NOW THEREFORE, BE IT RESOLVED, that the Subsidiary be merged with and into the Company pursuant to Section 302A.621 of the Minnesota Business Corporation Act, in accordance with the further resolutions set forth below (which resolutions shall constitute the Plan of Merger) and that the Company (Tennant Company) shall be the surviving corporation.
RESOLVED FURTHER, that at the effective time of the merger, all of the outstanding shares of capital stock of the Subsidiary shall be canceled, and no securities of the Company or any other corporation, or any money or other property, shall be issued in exchange therefor.
RESOLVED FURTHER, that the merger shall be effective upon the filing of articles of merger with the Secretary of State of the State of Minnesota in the manner required by law.
RESOLVED FURTHER, that any officer of the Company be and hereby is authorized and directed to make and sign, for and on behalf of the Company, articles of merger setting forth the foregoing Plan of Merger and such other information as required by law, and to cause such articles to be filed for record with the Secretary of State of the State of Minnesota in the manner required by law.

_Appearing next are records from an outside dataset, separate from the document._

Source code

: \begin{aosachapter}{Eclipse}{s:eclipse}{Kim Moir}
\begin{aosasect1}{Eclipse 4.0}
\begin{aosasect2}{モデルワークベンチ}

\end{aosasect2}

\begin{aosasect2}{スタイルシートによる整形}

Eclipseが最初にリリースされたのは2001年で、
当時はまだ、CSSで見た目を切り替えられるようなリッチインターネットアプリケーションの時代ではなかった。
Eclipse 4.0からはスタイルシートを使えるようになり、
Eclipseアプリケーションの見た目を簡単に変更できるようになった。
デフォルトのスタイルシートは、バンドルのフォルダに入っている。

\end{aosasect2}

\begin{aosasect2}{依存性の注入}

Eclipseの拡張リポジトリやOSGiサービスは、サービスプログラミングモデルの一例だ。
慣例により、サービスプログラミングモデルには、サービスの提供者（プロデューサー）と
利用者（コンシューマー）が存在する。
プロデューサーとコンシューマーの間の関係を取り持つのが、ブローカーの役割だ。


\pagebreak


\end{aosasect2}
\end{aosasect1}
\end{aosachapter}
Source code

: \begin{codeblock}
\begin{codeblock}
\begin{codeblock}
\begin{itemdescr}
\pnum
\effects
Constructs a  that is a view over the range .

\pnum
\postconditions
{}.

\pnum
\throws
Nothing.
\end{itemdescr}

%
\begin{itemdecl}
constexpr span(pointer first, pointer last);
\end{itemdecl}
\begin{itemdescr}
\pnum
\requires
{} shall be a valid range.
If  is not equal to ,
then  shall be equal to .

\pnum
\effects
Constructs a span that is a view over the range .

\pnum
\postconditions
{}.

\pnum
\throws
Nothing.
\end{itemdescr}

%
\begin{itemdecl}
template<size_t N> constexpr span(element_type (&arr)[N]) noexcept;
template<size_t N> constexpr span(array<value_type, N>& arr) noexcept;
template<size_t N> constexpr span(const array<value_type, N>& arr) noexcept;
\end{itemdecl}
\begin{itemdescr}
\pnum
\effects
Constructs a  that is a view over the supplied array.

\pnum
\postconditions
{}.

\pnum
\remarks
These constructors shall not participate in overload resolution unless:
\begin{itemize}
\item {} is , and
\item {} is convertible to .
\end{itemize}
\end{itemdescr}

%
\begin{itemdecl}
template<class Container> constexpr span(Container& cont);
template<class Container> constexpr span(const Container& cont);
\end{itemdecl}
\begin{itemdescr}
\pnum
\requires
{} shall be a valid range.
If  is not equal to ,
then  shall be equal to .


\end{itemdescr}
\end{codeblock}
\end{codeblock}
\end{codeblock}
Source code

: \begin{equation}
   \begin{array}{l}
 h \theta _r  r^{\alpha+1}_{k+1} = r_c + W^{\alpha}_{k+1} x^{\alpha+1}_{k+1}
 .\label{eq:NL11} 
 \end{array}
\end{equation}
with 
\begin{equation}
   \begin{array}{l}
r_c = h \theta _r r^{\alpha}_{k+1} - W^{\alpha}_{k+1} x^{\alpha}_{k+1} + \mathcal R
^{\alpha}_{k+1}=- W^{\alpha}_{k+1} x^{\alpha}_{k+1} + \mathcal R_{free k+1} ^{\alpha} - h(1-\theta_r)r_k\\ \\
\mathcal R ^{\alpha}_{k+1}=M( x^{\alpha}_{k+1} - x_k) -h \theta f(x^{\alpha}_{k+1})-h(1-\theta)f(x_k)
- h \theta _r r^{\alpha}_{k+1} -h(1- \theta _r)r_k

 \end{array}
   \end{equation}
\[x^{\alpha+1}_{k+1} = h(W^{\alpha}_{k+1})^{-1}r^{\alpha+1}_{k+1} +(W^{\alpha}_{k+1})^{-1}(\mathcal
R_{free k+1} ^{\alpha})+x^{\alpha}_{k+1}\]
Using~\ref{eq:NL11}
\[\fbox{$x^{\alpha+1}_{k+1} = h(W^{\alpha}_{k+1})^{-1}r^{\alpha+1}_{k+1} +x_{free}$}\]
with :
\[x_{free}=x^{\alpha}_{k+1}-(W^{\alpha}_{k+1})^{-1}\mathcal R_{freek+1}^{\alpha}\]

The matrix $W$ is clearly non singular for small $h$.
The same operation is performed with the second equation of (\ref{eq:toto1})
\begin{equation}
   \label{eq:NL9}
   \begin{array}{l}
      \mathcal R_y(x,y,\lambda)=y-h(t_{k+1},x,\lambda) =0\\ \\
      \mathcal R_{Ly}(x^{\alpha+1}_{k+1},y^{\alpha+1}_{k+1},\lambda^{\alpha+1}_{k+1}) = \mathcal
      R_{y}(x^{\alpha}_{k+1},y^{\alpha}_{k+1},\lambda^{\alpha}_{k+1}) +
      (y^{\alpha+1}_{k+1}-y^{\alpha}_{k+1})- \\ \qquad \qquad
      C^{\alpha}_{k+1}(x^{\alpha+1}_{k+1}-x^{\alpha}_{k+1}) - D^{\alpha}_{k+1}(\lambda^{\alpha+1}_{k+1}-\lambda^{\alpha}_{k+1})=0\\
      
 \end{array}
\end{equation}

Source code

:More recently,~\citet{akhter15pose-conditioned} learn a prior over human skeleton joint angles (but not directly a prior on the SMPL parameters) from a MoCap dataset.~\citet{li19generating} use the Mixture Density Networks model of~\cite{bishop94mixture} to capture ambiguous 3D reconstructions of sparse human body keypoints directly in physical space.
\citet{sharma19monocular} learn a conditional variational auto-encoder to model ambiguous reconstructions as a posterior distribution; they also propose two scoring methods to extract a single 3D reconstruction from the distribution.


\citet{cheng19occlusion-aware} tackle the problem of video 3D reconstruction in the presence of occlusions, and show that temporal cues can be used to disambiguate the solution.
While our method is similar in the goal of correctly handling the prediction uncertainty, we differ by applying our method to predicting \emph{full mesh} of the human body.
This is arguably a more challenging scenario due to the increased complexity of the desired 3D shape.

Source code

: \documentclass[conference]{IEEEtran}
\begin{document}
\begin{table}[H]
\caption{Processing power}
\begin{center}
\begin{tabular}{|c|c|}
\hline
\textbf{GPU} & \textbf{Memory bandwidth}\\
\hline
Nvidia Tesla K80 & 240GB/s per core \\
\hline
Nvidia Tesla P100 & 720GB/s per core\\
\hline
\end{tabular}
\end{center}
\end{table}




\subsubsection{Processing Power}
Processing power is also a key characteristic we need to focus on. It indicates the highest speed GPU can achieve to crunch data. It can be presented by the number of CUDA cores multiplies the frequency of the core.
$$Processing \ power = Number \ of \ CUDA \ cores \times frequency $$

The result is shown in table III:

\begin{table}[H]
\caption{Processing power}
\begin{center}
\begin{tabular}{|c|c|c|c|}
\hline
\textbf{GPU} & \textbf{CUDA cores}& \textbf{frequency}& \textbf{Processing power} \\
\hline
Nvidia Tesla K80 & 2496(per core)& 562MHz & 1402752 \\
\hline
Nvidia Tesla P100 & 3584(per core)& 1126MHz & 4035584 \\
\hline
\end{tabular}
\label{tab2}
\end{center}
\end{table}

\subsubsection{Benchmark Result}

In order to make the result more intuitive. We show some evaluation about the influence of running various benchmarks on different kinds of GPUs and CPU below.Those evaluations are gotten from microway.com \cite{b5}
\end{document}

RESOLVED FURTHER, that the officers of the Company, and each of them, be and they hereby are authorized, for and on behalf of the Company, to take such other action as such officers, or any of them, shall deem necessary or appropriate to carry out the purpose of the foregoing resolutions.
STATE OF MINNESOTA
Department of State Filed JUN 30, 1993 Joan Anderson Growe |
ARTICLES OF AMENDMENT
OF
RESTATED ARTICLES OF INCORPORATION
OF
TENNANT COMPANY
The undersigned, Bruce J. Borgerding, Secretary of Tennant Company, a Minnesota corporation (the Company), hereby certifies (i) that Article III of the Companys Restated Articles of Incorporation has been amended, effective at the close of business on April 26, 1995 (the Effective Time), to read in its entirety as follows:
ARTICLE III
This Corporation is authorized to issue an aggregate of 31,000,000 shares, 30,000,000 of which shall be designated as Common Stock, having a par value of $0.375 per share, and 1,000,000 of which shall be designated as Preferred Stock, having a par value of $.02 per share. The Board of Directors is authorized to establish one or more series of Preferred Stock, setting forth the designation of each such series, and fixing the relative rights and preferences of each such series.
(ii) that such amendment has been adopted in accordance with the requirements of, and pursuant to, Chapter 302A of the Minnesota Statutes; (iii) that such amendment was adopted pursuant to Section 302A.402, Subd. 3, of the Minnesota Statutes in connection with a two-for-one division of the Companys Common Stock; and (iv) that such amendment will not adversely affect the rights or preferences of the holders of outstanding shares of any class or series of the Company and will not result in the percentage of authorized shares that remains unissued after such division exceeding the percentage of authorized shares that were unissued before the division.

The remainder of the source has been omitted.